L’affrontement titanesque qui s’annonce
La fureur russe face au plan européen d’utilisation des actifs gelés marque un tournant décisif dans la guerre économique entre Moscou et l’Occident. En qualifiant le projet de « délirant » et en promettant une riposte « très dure », le Kremlin ne bluffe pas — il prépare méthodiquement une contre-offensive qui pourrait plonger l’Europe dans une spirale de confiscations mutuelles, de poursuites judiciaires interminables, de tensions géopolitiques explosives. Le prêt-réparation de 140 milliards d’euros à l’Ukraine, aussi ingénieux juridiquement, repose sur un pari audacieux : confisquer les actifs russes sans le dire, en espérant que Moscou ne réagira pas de manière disproportionnée. Mais les menaces de Zakharova, les précédentes saisies d’entreprises occidentales, les avertissements répétés de Medvedev — tout indique que la Russie est prête à tout pour défendre ses intérêts. Une guerre de confiscation totale se prépare, où chaque euro saisi en Europe sera un euro confisqué en Russie, où chaque tribunal deviendra champ de bataille.

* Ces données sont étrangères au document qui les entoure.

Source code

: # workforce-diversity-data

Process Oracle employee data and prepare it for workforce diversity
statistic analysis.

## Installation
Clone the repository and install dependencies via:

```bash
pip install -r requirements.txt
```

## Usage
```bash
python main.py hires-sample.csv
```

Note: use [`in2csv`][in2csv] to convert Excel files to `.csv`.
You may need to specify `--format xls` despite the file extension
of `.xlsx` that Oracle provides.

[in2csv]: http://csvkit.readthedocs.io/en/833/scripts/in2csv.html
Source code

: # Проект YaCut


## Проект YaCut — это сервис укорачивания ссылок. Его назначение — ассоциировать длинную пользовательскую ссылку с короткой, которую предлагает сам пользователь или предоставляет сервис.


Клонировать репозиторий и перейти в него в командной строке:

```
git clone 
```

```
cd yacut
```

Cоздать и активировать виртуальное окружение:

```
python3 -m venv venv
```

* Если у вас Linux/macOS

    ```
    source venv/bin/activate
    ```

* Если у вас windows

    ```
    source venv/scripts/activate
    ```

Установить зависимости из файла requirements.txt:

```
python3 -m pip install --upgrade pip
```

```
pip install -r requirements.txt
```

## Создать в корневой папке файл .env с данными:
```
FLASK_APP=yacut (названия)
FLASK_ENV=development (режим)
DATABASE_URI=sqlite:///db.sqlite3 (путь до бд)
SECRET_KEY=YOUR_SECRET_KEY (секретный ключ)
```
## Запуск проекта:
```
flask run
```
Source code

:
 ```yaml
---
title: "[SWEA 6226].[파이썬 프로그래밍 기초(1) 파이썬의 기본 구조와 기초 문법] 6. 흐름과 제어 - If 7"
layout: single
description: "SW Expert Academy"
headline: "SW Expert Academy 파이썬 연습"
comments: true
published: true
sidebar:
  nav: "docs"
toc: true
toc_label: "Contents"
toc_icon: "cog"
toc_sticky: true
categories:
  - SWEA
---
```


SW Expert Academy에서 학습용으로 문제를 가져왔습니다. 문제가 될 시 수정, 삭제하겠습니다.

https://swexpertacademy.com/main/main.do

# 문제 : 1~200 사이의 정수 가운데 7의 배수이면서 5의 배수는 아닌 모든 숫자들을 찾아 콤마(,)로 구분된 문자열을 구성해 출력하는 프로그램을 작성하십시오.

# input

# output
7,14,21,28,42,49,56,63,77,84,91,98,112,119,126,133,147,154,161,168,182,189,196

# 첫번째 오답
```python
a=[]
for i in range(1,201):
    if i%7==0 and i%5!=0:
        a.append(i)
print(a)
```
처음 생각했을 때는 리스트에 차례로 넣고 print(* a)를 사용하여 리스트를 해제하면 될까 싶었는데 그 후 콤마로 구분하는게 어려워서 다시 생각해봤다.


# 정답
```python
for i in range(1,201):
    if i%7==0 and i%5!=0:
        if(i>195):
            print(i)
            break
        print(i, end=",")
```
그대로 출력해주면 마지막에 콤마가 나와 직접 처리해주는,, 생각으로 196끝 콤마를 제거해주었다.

Le pari existentiel de l’Europe
L’Europe se trouve face à un choix existentiel : céder à la peur et renoncer, laissant l’Ukraine sombrer faute de financement — ou assumer l’audace, accepter les risques, et transformer la solidarité en actes concrets. Les divisions internes, les hésitations belges, les incertitudes juridiques révèlent la fragilité du consensus européen. Mais elles révèlent aussi l’ampleur de l’enjeu : il ne s’agit plus seulement de soutenir l’Ukraine, mais de redéfinir l’ordre financier mondial, de tester les limites du droit international, de décider qui, de Moscou ou de Bruxelles, imposera sa volonté. Le monde retient son souffle, suspendu entre l’escalade et le recul, entre la confrontation totale et le compromis bancal. L’histoire jugera — mais pour l’instant, personne ne sait comment cette partie d’échecs mortelle se terminera.